Dans le cadre du Festival de la Bâtie, une transposition pour le théâtre de La Maman et la Putain étonne encore par sa thématique décalée : alors que la société revendique une redéfinition des rapports amoureux, le film de Jean Eustache s’achève sur une très traditionnelle demande en mariage, et montre la tristesse d’une certaine « liberté sexuelle ». Ou encore le désespoir lié à l’avortement. La jalousie, sentiment que chacun affecte d’évacuer, frappe à son tour chacun des personnages principaux. Entretien avec Dorian Rossel
par Bertrand Tappolet
Liberté sexuelle et douleur
La tendresse, le plaisir, l’angoisse, la folie, la liberté sexuelle, la souffrance à la limite du supportable. Il y a tout cela dans l’adaptation pour la scène du film d’Eustache que Dorian Rossel sous l’intitulé « Je me mets au milieu mais laissez-moi dormir ». Face au spectateur donc, envisagé comme un partenaire à qui l’on s’adresse directement, le trio d’acteurs dirigé par Rossel n’en finit pas de jouer aux chaises ou chacun cherche sa place. Cette valse-hésitation convoque sur le mode dramatico-burlesque l’équilibre chancelant et les impasses du trio amoureux, dont le centre de gravité ne cesse de basculer de l’un à l’autre La Maman et la Putain est un texte où la poésie dans l’expression des personnages surprend encore aujourd’hui. Marie vouvoie Alexandre. Véronika vouvoie Alexandre. Marie et Véronika se tutoient… et la maman semble plus proche de la putain que de son protégé. Pourtant Alexandre baise Marie et Véronika. Marie et Véronika, donc, se catalysent. Le couple selon Eustache fonctionne sur le cloisonnement des affects, l’étanchéité des désirs, les apparences encore sauves, mais déjà l’amour, le désir encore en fuite face à un idéal communautaire mis en crise.
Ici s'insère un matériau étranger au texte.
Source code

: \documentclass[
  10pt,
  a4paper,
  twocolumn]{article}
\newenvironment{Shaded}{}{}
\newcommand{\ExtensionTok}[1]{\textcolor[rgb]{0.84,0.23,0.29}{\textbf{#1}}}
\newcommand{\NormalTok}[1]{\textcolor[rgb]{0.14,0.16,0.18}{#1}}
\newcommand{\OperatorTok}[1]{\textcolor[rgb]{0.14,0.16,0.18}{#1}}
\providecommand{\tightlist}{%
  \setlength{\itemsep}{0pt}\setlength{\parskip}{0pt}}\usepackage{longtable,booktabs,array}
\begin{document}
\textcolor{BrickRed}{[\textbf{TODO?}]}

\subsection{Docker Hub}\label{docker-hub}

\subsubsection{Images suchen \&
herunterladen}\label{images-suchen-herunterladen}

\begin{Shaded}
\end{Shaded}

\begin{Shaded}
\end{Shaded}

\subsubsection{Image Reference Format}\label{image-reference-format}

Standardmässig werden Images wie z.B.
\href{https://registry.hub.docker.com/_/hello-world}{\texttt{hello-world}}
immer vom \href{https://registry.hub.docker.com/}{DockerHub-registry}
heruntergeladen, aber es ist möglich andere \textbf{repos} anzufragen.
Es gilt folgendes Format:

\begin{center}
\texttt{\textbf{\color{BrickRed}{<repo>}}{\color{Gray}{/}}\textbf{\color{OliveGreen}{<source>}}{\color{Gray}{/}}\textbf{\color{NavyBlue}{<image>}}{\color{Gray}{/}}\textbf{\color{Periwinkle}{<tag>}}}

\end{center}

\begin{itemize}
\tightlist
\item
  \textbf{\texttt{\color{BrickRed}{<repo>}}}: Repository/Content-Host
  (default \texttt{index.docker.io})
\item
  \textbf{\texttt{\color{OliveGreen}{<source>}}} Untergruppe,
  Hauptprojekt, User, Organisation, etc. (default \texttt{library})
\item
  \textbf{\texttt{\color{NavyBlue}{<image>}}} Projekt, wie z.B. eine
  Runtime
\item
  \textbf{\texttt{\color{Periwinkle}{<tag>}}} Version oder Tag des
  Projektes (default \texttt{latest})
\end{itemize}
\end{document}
Le film devenu pièce pose sans cesse la question du personnage. Godard prétendait, un rien provocateur, qu’il n’y a pas de personnage au cinéma. Eustache et après lui Rohmer, son contemporain de la Nouvelle Vague, semble répondre: « puisqu’il n’y a pas de personnage, alors partons à sa recherche ». Et Eustache de bâtir cette figure de séducteur problématique en détruisant au fur et à mesure du récit les hypothèses sur lesquelles le spectateur avait cru pouvoir s’arrêter. On est déjà , lors du tournage, c’est à dire en 1972, dans la retombée de mai 68, dans le déclin des utopies, sous le règne de la Nouvelle Société. Et de pics adressés, au détour d’une conversation, à Jacques Duclos, au PCF ou à Jean-Paul Sartre, au MLF ou à certaines lourdes fictions de gauche italiennes. Sa transposition au théâtre, « Je me mets au milieu mais laissez-moi dormir » témoigne avec une rare lucidité de cette idéologie de la liberté sexuelle, feint d’épouser la doxa amoureuse pour en dévoiler le caractère injonctif, répressif, pour en révéler les zones cachées, celles que l’aveuglement produit par des mots d’ordre interdisait de voir : le tourment, la souffrance.